### What to produce
From the entries provided below, copy each line that contains the word "Build".

### Given records

↓

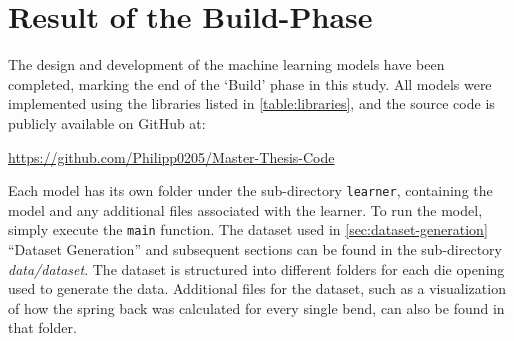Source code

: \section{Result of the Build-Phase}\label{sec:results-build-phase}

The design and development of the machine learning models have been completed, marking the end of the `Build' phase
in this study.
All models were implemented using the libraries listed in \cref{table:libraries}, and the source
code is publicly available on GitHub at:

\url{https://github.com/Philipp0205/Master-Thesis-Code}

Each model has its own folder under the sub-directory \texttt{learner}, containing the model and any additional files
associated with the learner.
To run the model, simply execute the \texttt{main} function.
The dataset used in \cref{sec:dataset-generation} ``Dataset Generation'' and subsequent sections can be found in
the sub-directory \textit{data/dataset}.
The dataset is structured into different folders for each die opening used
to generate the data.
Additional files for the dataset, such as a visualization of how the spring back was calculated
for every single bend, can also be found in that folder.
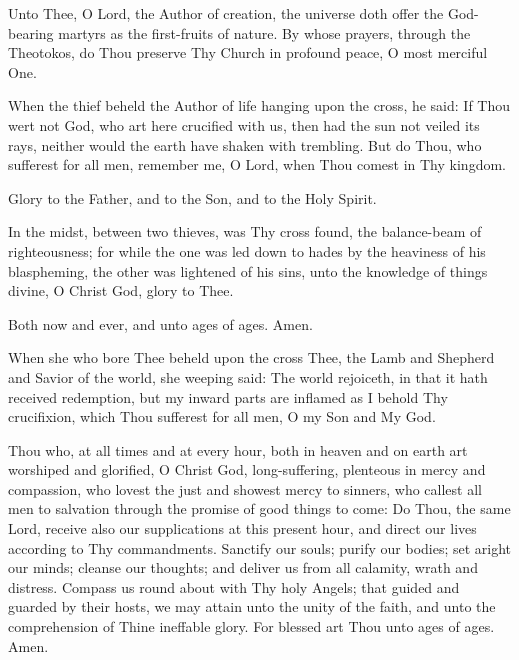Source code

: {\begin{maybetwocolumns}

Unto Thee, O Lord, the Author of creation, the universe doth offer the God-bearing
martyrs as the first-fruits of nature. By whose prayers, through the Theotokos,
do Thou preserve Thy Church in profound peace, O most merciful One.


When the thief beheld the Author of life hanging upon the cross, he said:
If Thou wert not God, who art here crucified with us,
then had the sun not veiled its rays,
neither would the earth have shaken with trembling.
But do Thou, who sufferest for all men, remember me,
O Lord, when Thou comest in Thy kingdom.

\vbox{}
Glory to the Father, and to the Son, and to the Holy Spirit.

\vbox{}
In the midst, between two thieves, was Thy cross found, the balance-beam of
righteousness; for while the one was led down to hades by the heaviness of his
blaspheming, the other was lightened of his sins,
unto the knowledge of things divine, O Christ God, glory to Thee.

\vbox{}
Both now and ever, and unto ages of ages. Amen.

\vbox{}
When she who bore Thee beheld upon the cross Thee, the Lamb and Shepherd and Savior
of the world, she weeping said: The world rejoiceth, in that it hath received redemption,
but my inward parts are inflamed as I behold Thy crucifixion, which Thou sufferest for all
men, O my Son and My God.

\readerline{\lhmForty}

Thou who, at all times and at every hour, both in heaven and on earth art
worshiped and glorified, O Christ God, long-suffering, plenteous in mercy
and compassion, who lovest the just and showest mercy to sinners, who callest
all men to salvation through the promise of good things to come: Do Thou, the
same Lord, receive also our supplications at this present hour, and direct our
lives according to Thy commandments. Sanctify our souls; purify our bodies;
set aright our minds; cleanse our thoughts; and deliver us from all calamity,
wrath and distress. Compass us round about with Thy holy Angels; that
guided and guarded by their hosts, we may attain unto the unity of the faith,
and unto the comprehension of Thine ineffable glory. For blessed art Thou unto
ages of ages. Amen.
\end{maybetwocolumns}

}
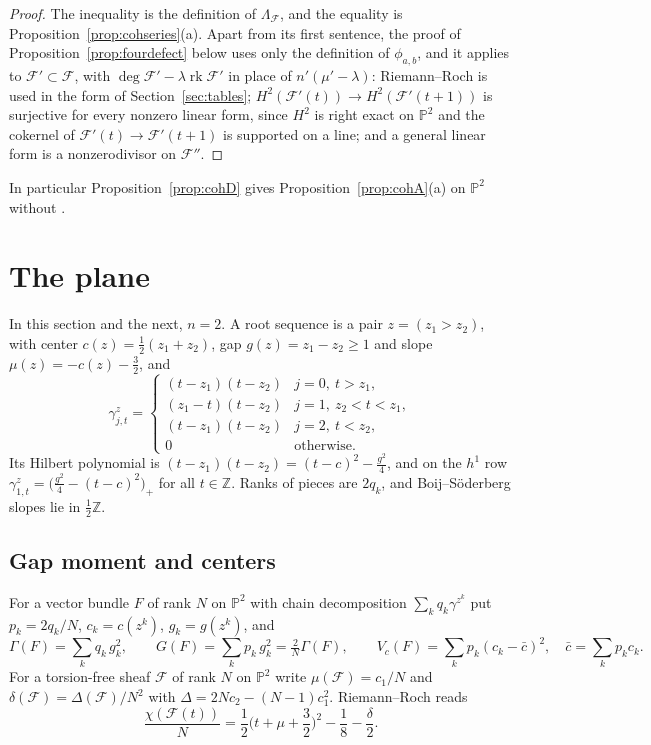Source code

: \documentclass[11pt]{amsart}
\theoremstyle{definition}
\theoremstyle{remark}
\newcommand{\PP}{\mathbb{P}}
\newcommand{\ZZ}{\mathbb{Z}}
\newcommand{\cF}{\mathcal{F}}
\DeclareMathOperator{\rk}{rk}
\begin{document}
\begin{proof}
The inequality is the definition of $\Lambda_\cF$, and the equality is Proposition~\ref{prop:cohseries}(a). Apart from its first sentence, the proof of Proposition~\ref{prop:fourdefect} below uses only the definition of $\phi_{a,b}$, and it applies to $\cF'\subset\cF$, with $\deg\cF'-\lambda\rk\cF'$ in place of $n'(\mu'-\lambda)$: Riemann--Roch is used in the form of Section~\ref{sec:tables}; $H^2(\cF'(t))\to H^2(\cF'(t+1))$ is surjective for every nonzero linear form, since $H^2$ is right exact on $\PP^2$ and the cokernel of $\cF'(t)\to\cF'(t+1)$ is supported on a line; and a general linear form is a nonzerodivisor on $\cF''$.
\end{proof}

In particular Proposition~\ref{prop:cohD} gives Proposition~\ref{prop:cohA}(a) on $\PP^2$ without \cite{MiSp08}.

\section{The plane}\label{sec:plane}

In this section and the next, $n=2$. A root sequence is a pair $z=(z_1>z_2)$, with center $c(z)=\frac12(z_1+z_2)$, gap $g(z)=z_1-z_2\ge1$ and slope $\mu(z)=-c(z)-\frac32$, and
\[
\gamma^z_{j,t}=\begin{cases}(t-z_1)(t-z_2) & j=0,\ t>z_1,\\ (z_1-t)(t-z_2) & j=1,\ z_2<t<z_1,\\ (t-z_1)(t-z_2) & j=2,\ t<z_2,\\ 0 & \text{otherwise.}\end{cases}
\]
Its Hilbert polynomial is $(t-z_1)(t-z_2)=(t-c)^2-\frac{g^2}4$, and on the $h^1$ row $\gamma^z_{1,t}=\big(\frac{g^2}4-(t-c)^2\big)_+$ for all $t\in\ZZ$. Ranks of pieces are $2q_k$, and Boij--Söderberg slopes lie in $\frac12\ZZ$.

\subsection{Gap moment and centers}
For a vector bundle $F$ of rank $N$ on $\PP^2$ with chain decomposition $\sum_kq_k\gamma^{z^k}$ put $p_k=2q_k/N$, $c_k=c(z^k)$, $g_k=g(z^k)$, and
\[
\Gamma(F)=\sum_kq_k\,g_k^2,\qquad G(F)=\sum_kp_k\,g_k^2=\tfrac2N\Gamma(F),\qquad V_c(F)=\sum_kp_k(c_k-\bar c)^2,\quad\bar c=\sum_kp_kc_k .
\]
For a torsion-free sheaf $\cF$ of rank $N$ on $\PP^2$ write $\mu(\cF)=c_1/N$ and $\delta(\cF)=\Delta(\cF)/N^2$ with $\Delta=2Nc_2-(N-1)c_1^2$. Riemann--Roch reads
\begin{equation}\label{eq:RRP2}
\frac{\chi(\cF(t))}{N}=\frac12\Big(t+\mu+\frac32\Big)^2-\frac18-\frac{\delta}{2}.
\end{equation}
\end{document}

↑
↓

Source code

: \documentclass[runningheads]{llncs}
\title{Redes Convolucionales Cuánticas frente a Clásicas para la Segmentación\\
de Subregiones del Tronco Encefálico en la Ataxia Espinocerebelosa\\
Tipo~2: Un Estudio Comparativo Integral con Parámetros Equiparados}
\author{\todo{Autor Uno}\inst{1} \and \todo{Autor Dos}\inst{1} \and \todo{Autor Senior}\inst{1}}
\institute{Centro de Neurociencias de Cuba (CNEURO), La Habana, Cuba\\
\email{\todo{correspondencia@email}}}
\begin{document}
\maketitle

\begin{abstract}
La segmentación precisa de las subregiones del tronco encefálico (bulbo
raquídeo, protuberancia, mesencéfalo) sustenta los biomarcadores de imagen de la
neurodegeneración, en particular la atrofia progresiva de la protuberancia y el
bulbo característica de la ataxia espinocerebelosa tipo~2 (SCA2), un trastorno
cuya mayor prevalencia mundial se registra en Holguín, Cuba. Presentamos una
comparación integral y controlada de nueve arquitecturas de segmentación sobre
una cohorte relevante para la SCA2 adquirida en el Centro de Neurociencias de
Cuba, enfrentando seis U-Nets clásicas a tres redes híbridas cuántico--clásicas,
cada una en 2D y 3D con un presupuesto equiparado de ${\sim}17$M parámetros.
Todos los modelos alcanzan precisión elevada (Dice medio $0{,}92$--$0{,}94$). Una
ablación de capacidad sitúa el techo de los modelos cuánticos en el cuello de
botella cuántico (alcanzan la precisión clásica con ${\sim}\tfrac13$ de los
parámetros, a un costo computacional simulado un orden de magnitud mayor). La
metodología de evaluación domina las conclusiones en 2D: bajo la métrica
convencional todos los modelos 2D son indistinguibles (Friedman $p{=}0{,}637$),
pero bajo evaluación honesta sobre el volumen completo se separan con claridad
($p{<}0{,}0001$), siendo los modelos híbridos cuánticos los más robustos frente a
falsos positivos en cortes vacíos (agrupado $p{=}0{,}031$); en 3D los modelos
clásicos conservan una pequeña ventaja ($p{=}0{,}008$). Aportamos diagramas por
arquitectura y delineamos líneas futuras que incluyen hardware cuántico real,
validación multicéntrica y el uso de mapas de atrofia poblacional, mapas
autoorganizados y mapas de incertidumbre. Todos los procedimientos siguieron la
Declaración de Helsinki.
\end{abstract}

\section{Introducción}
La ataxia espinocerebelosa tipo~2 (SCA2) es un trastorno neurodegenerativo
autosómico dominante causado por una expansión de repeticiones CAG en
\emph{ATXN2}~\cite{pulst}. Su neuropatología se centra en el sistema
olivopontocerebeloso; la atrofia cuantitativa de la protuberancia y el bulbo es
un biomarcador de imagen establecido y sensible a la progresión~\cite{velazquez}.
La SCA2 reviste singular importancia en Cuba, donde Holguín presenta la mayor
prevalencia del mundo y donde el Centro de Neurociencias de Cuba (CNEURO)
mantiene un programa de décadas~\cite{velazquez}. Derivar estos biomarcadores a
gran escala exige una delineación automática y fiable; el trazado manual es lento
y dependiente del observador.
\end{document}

↑

### Problem solution
: \section{Result of the Build-Phase}\label{sec:results-build-phase}
The design and development of the machine learning models have been completed, marking the end of the `Build' phase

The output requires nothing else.